*** Data section
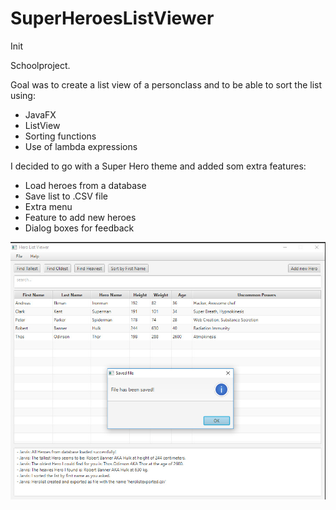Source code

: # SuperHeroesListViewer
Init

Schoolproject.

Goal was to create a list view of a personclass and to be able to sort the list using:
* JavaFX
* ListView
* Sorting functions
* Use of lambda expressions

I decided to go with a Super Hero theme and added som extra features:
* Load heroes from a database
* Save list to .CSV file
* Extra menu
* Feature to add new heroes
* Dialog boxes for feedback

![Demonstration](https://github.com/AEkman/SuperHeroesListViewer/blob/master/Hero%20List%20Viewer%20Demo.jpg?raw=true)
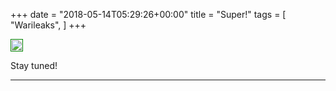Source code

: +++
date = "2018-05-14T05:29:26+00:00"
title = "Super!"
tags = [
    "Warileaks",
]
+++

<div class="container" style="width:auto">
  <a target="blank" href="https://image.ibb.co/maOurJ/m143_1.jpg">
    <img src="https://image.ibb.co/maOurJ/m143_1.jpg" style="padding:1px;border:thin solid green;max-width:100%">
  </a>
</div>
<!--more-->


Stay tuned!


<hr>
******
** Task item **
Except for pictures, copy the records above exactly.

** Response area **
Source code

: # SuperHeroesListViewer
Init

Schoolproject.

Goal was to create a list view of a personclass and to be able to sort the list using:
* JavaFX
* ListView
* Sorting functions
* Use of lambda expressions

I decided to go with a Super Hero theme and added som extra features:
* Load heroes from a database
* Save list to .CSV file
* Extra menu
* Feature to add new heroes
* Dialog boxes for feedback

![Demonstration](https://github.com/AEkman/SuperHeroesListViewer/blob/master/Hero%20List%20Viewer%20Demo.jpg?raw=true)
Source code

: +++
date = "2018-05-14T05:29:26+00:00"
title = "Super!"
tags = [
    "Warileaks",
]
+++

<div class="container" style="width:auto">
  <a target="blank" href="https://image.ibb.co/maOurJ/m143_1.jpg">
    <img src="https://image.ibb.co/maOurJ/m143_1.jpg" style="padding:1px;border:thin solid green;max-width:100%">
  </a>
</div>
<!--more-->


Stay tuned!


<hr>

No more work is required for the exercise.